Premier Shimon Peres urged every Jewish family to have at least four children. He spoke after Prof. Roberto Bacchi, head of the Hebrew University’s Statistics Department, told the Cabinet that over the past decade the number of Jewish births in Israel has averaged about 50,000 a year compared to an average 60,000 a year non-Jewish births.

He said that while the disparity was more or less offset by the positive balance between Jewish immigration and emigration and a higher non-Jewish mortality rate, the demographic gap between Jews and non-Jews in Israel and the administered territories was widening.

Gad Yaacobi, the Minister for Economic Planning, noted that these figures meant that by the year 2000, the non-Jewish population in Israel and the territories would comprise 43 percent of the total population.

Bacchi cited the high number of unmarried Israeli men and women in their twenties or thirties, the ages of greatest fertility. He proposed that the government introduce regulations that would make it easier for young women to work and raise families.

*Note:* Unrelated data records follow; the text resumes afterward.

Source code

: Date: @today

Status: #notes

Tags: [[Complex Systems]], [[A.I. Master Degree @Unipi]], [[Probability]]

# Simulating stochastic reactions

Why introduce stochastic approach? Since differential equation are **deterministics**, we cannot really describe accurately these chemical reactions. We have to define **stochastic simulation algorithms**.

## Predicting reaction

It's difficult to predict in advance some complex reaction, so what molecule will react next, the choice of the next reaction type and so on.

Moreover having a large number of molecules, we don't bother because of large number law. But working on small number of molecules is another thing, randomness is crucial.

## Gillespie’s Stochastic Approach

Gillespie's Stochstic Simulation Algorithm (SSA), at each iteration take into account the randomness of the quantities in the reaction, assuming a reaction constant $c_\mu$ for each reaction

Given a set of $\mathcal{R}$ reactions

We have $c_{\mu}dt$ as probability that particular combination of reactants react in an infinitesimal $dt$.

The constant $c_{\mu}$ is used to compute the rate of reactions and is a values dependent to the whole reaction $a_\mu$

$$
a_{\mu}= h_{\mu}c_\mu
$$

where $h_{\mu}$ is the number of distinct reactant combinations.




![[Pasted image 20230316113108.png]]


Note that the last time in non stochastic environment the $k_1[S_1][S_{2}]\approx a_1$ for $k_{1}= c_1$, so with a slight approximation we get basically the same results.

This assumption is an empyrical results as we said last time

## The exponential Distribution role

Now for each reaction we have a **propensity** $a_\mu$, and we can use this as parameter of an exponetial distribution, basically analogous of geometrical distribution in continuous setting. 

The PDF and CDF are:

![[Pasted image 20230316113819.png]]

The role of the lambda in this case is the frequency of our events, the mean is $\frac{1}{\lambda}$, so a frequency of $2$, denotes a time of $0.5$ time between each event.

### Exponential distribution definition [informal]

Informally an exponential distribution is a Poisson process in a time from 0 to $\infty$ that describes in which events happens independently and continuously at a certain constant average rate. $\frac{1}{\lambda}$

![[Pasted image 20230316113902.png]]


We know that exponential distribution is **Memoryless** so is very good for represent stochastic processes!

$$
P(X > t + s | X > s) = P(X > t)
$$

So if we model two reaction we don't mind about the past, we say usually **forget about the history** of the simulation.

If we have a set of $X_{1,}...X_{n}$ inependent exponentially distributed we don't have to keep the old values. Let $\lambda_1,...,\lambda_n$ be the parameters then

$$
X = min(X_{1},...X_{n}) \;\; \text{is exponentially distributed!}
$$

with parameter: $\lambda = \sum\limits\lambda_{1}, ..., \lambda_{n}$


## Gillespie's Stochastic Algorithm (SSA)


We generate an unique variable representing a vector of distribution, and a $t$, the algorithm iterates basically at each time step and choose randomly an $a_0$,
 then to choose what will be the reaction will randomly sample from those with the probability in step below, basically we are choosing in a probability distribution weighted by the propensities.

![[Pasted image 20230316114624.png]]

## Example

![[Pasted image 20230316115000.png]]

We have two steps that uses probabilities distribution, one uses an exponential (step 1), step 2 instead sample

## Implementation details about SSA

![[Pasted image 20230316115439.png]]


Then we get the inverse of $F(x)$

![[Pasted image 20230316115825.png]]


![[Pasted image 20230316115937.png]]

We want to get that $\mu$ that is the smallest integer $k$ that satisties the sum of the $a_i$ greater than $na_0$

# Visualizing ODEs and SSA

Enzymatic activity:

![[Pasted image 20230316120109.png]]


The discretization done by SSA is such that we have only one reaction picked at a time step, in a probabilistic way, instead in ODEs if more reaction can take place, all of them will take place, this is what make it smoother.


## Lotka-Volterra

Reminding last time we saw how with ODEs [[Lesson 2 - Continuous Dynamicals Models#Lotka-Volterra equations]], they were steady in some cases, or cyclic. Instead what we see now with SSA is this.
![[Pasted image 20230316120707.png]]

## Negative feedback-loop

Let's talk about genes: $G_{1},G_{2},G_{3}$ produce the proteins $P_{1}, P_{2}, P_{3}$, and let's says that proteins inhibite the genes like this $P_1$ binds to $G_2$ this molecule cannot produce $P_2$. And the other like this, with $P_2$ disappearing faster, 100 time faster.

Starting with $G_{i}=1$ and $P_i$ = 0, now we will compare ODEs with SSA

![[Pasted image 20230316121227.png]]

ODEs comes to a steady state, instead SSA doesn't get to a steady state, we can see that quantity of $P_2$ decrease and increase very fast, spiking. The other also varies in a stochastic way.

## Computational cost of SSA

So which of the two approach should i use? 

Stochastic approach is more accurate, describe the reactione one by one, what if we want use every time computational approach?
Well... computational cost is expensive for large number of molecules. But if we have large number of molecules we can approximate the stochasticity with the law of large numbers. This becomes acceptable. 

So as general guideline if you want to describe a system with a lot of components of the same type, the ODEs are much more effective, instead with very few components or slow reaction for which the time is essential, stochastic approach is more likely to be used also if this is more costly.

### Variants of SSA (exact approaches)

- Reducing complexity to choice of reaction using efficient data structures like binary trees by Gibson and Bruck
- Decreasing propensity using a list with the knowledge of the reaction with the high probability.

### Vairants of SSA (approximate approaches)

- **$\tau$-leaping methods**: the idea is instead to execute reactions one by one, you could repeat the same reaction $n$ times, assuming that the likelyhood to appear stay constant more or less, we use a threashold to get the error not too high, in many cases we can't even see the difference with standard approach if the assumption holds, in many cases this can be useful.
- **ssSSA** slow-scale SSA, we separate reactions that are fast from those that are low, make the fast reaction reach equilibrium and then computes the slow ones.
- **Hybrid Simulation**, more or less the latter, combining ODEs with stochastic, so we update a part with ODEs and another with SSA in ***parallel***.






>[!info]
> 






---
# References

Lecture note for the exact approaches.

BLEAKER PROSPECTS FOR DIASPORA JEWRY

He said the demographic prospects were even bleaker for diaspora Jews where the average birthrate is 1.5 percent compared to 2.8 percent among Israeli Jews. The lowest birthrate of all in the diaspora is among Soviet Jews, he said.

Bacchi predicted that low birth rates and intermarriage will reduce the diaspora Jewish population from 9.5 million today to 8 million by the turn of the century and to 6 million 40 years from now unless the trends are reversed.

He also reported that aliya statistics show a steady decline. Between 1969 and 1973, 3.3 per thousand diaspora Jews immigrated to Israel compared to 2.1 per thousand between 1979 and 1983.

The reactions to Bacchi’s report were predictable. Rabbi Yitzhak Peretz, the Minister of Interior who is leader of the Orthodox Shas Party, denounced missionary activities and meetings between Jewish and Arab youths. Religious Affairs Minister Yosef Burg of the National Religious Party spoke out against abortion. He said 20,000 abortions were performed among Jewish women in Israel each year.

Communications Minister Amnon Rubinstein of the Shinui faction said the demographic statistics showed it was all the more urgent to negotiate a compromise settlement between Jews and Palestinians that would enable Jews to maintain a democratic, cohesive Jewish State.

Welfare Minister Moshe Katzav of Likud noted that the Jewish population is aging. He supported Peres’ call on Jewish families to have more children and suggested that ministers who did not adhere to this should resign. Deputy Premier David Levy of Likud, who was born in Morocco, quipped that he alone would bring up the Cabinet’s average. He is the father of 12 children.